Iran's IRGC and IRGC-Qods Force Support Terrorist Groups. Elements of Iran's Islamic Revolutionary Guard Corps (IRGC) have been directly involved in the planning and support of terrorist acts throughout the world, including in the Middle East, Europe and Central Asia, and Latin America. The IRGC-Qods Force, which has been designated under Executive Order 13224 for providing material support to the Taliban and other terrorist groups, is the Iranian regime's primary mechanism for cultivating and supporting terrorist and militant groups abroad. Qods Force-supported groups include: Lebanese Hizballah; Palestinian terrorists; certain Iraqi Shi'a militant groups; and Islamic militants in Afghanistan and elsewhere. The Qods Force is especially active in the Levant, providing Lebanese Hizballah with funding, weapons and training. It has a long history of supporting Hizballah's military, paramilitary and terrorist activities, and provides Hizballah with more than $100 to $200 million in funding each year.

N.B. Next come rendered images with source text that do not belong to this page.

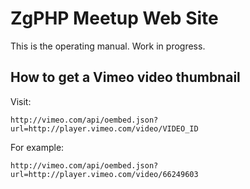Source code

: ZgPHP Meetup Web Site
=====================

This is the operating manual. Work in progress.

## How to get a Vimeo video thumbnail

Visit:
```
http://vimeo.com/api/oembed.json?url=http://player.vimeo.com/video/VIDEO_ID
```

For example:
```
http://vimeo.com/api/oembed.json?url=http://player.vimeo.com/video/66249603
```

The Qods Force continues to provide the Taliban in Afghanistan with limited weapons, funding, logistics and training in support of anti-U.S. and anti-coalition activities.

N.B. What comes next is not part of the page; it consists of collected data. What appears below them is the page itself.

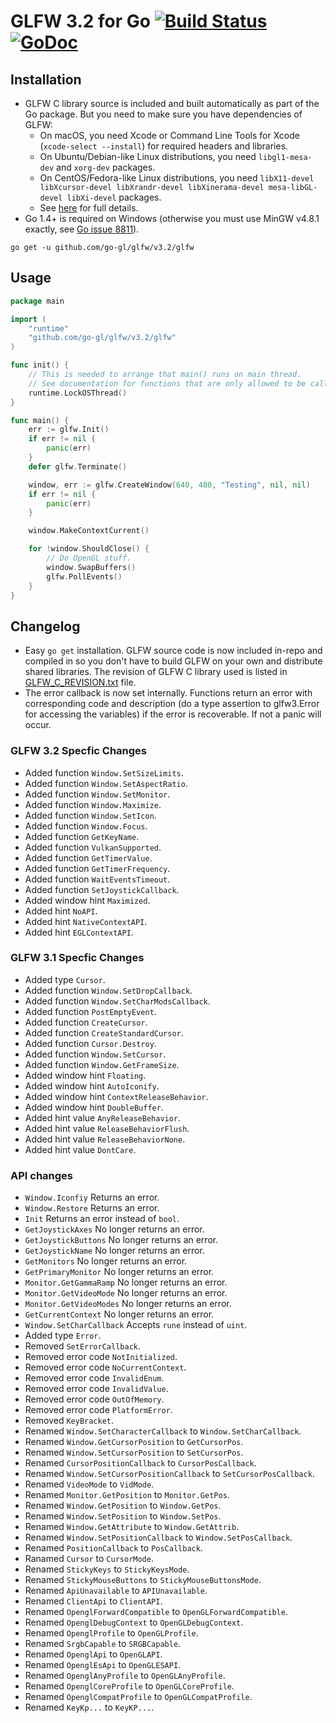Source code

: # GLFW 3.2 for Go [![Build Status](https://travis-ci.org/go-gl/glfw.svg?branch=master)](https://travis-ci.org/go-gl/glfw) [![GoDoc](https://godoc.org/github.com/go-gl/glfw/v3.2/glfw?status.svg)](https://godoc.org/github.com/go-gl/glfw/v3.2/glfw)

## Installation

* GLFW C library source is included and built automatically as part of the Go package. But you need to make sure you have dependencies of GLFW:
	* On macOS, you need Xcode or Command Line Tools for Xcode (`xcode-select --install`) for required headers and libraries.
	* On Ubuntu/Debian-like Linux distributions, you need `libgl1-mesa-dev` and `xorg-dev` packages.
	* On CentOS/Fedora-like Linux distributions, you need `libX11-devel libXcursor-devel libXrandr-devel libXinerama-devel mesa-libGL-devel libXi-devel` packages.
	* See [here](http://www.glfw.org/docs/latest/compile.html#compile_deps) for full details.
* Go 1.4+ is required on Windows (otherwise you must use MinGW v4.8.1 exactly, see [Go issue 8811](https://github.com/golang/go/issues/8811)).

```
go get -u github.com/go-gl/glfw/v3.2/glfw
```

## Usage

```Go
package main

import (
	"runtime"
	"github.com/go-gl/glfw/v3.2/glfw"
)

func init() {
	// This is needed to arrange that main() runs on main thread.
	// See documentation for functions that are only allowed to be called from the main thread.
	runtime.LockOSThread()
}

func main() {
	err := glfw.Init()
	if err != nil {
		panic(err)
	}
	defer glfw.Terminate()

	window, err := glfw.CreateWindow(640, 480, "Testing", nil, nil)
	if err != nil {
		panic(err)
	}

	window.MakeContextCurrent()

	for !window.ShouldClose() {
		// Do OpenGL stuff.
		window.SwapBuffers()
		glfw.PollEvents()
	}
}
```

## Changelog

* Easy `go get` installation. GLFW source code is now included in-repo and compiled in so you don't have to build GLFW on your own and distribute shared libraries. The revision of GLFW C library used is listed in [GLFW_C_REVISION.txt](https://github.com/go-gl/glfw/blob/master/v3.2/glfw/GLFW_C_REVISION.txt) file.
* The error callback is now set internally. Functions return an error with corresponding code and description (do a type assertion to glfw3.Error for accessing the variables) if the error is recoverable. If not a panic will occur.

### GLFW 3.2 Specfic Changes
* Added function `Window.SetSizeLimits`.
* Added function `Window.SetAspectRatio`.
* Added function `Window.SetMonitor`.
* Added function `Window.Maximize`.
* Added function `Window.SetIcon`.
* Added function `Window.Focus`.
* Added function `GetKeyName`.
* Added function `VulkanSupported`.
* Added function `GetTimerValue`.
* Added function `GetTimerFrequency`.
* Added function `WaitEventsTimeout`.
* Added function `SetJoystickCallback`.
* Added window hint `Maximized`.
* Added hint `NoAPI`.
* Added hint `NativeContextAPI`.
* Added hint `EGLContextAPI`.

### GLFW 3.1 Specfic Changes
* Added type `Cursor`.
* Added function `Window.SetDropCallback`.
* Added function `Window.SetCharModsCallback`.
* Added function `PostEmptyEvent`.
* Added function `CreateCursor`.
* Added function `CreateStandardCursor`.
* Added function `Cursor.Destroy`.
* Added function `Window.SetCursor`.
* Added function `Window.GetFrameSize`.
* Added window hint `Floating`.
* Added window hint `AutoIconify`.
* Added window hint `ContextReleaseBehavior`.
* Added window hint `DoubleBuffer`.
* Added hint value `AnyReleaseBehavior`.
* Added hint value `ReleaseBehaviorFlush`.
* Added hint value `ReleaseBehaviorNone`.
* Added hint value `DontCare`.

### API changes
* `Window.Iconfiy` Returns an error.
* `Window.Restore` Returns an error.
* `Init` Returns an error instead of `bool`.
* `GetJoystickAxes` No longer returns an error.
* `GetJoystickButtons` No longer returns an error.
* `GetJoystickName` No longer returns an error.
* `GetMonitors` No longer returns an error.
* `GetPrimaryMonitor` No longer returns an error.
* `Monitor.GetGammaRamp` No longer returns an error.
* `Monitor.GetVideoMode` No longer returns an error.
* `Monitor.GetVideoModes` No longer returns an error.
* `GetCurrentContext` No longer returns an error.
* `Window.SetCharCallback` Accepts `rune` instead of `uint`.
* Added type `Error`.
* Removed `SetErrorCallback`.
* Removed error code `NotInitialized`.
* Removed error code `NoCurrentContext`.
* Removed error code `InvalidEnum`.
* Removed error code `InvalidValue`.
* Removed error code `OutOfMemory`.
* Removed error code `PlatformError`.
* Removed `KeyBracket`.
* Renamed `Window.SetCharacterCallback` to `Window.SetCharCallback`.
* Renamed `Window.GetCursorPosition` to `GetCursorPos`.
* Renamed `Window.SetCursorPosition` to `SetCursorPos`.
* Renamed `CursorPositionCallback` to `CursorPosCallback`.
* Renamed `Window.SetCursorPositionCallback` to `SetCursorPosCallback`.
* Renamed `VideoMode` to `VidMode`.
* Renamed `Monitor.GetPosition` to `Monitor.GetPos`.
* Renamed `Window.GetPosition` to `Window.GetPos`.
* Renamed `Window.SetPosition` to `Window.SetPos`.
* Renamed `Window.GetAttribute` to `Window.GetAttrib`.
* Renamed `Window.SetPositionCallback` to `Window.SetPosCallback`.
* Renamed `PositionCallback` to `PosCallback`.
* Ranamed `Cursor` to `CursorMode`.
* Renamed `StickyKeys` to `StickyKeysMode`.
* Renamed `StickyMouseButtons` to `StickyMouseButtonsMode`.
* Renamed `ApiUnavailable` to `APIUnavailable`.
* Renamed `ClientApi` to `ClientAPI`.
* Renamed `OpenglForwardCompatible` to `OpenGLForwardCompatible`.
* Renamed `OpenglDebugContext` to `OpenGLDebugContext`.
* Renamed `OpenglProfile` to `OpenGLProfile`.
* Renamed `SrgbCapable` to `SRGBCapable`.
* Renamed `OpenglApi` to `OpenGLAPI`.
* Renamed `OpenglEsApi` to `OpenGLESAPI`.
* Renamed `OpenglAnyProfile` to `OpenGLAnyProfile`.
* Renamed `OpenglCoreProfile` to `OpenGLCoreProfile`.
* Renamed `OpenglCompatProfile` to `OpenGLCompatProfile`.
* Renamed `KeyKp...` to `KeyKP...`.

Iran Uses its Banks to Finance Terrorism. In a number of cases, Iran has used its state-owned banks to channel funds to terrorist organizations. Between 2001 and 2006, Bank Saderat transferred $50 million from the Central Bank of Iran through Bank Saderat's subsidiary in London to its branch in Beirut for the benefit of Hizballah fronts that support acts of violence. Hizballah also used Bank Saderat to send funds to other terrorist organizations, including Hamas, which itself had substantial assets deposited in Bank Saderat as of early 2005. The Treasury Department designated Bank Saderat under E.O. 13224 for providing financial services to Hizballah, Hamas and PIJ. Australia has also designated Bank Saderat. Iran's Bank Melli, which has been designated by the United States under E.O. 13382 for proliferation-related activities, was used to transfer at least $100 million to the IRGC-Qods Force between 2002 and 2006.

Iran Lacks a Counter-Terrorist Financing Legal Regime. In addition to its regime-directed support to terrorist organizations, Iran continues to lack a legal framework to counter the risk of terrorist financing and has not indicated a willingness to address this deficiency. The FATF's October statement on Iran notes that, while Iran has taken some steps towards implementing an anti-money laundering regime, there is a lack of even such a minimal "corresponding effort" by Iran in the area of counter-terrorist financing.

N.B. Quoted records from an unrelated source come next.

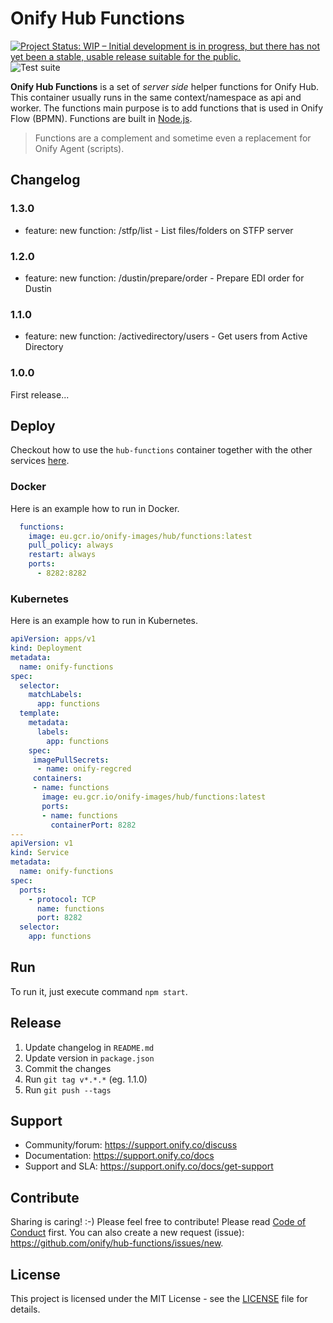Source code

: # Onify Hub Functions

[![Project Status: WIP – Initial development is in progress, but there has not yet been a stable, usable release suitable for the public.](https://www.repostatus.org/badges/latest/wip.svg)](https://www.repostatus.org/#wip)
![Test suite](https://github.com/onify/hub-functions/workflows/Build%20latest/badge.svg)

**Onify Hub Functions** is a set of _server side_ helper functions for Onify Hub. This container usually runs in the same context/namespace as api and worker. The functions main purpose is to add functions that is used in Onify Flow (BPMN). Functions are built in [Node.js](https://nodejs.org/).

> Functions are a complement and sometime even a replacement for Onify Agent (scripts).

## Changelog

### 1.3.0

* feature: new function: /stfp/list - List files/folders on STFP server

### 1.2.0

* feature: new function: /dustin/prepare/order - Prepare EDI order for Dustin

### 1.1.0

* feature: new function: /activedirectory/users - Get users from Active Directory

### 1.0.0

First release...

## Deploy

Checkout how to use the `hub-functions` container together with the other services [here](https://github.com/onify/install/blob/default/containers.md).

### Docker

Here is an example how to run in Docker.

```yaml
  functions:
    image: eu.gcr.io/onify-images/hub/functions:latest
    pull_policy: always
    restart: always
    ports:
      - 8282:8282
```

### Kubernetes

Here is an example how to run in Kubernetes.

```yaml
apiVersion: apps/v1
kind: Deployment
metadata:
  name: onify-functions
spec:
  selector:
    matchLabels:
      app: functions
  template:
    metadata:
      labels:
        app: functions
    spec:
     imagePullSecrets:
      - name: onify-regcred
     containers:
     - name: functions
       image: eu.gcr.io/onify-images/hub/functions:latest 
       ports:
       - name: functions
         containerPort: 8282
---
apiVersion: v1
kind: Service
metadata:
  name: onify-functions
spec:
  ports:
    - protocol: TCP
      name: functions
      port: 8282
  selector:
    app: functions
```

## Run

To run it, just execute command `npm start`.

## Release

1. Update changelog in `README.md`
2. Update version in `package.json`
3. Commit the changes
4. Run `git tag v*.*.*` (eg. 1.1.0)
5. Run `git push --tags`

## Support

* Community/forum: https://support.onify.co/discuss
* Documentation: https://support.onify.co/docs
* Support and SLA: https://support.onify.co/docs/get-support

## Contribute

Sharing is caring! :-) Please feel free to contribute! Please read [Code of Conduct](CODE_OF_CONDUCT.md) first.
You can also create a new request (issue): https://github.com/onify/hub-functions/issues/new.

## License

This project is licensed under the MIT License - see the [LICENSE](LICENSE) file for details.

Iran Misuses the International Financial System to Facilitate Proliferation

Iran Continues to Pursue Nuclear Capabilities and Develop Ballistic Missiles. In addition to its active support to terrorist and militant activities, Iran continues to defy the international community by pursuing nuclear capabilities and developing ballistic missiles in violation of five UNSCRs. Iran's failure to comply with these various resolutions has resulted in the UN Security Council's imposing sanctions against Iran. These have included specific provisions aimed at preventing Iran from abusing banks and the international financial system to pursue nuclear capabilities and develop ballistic missiles.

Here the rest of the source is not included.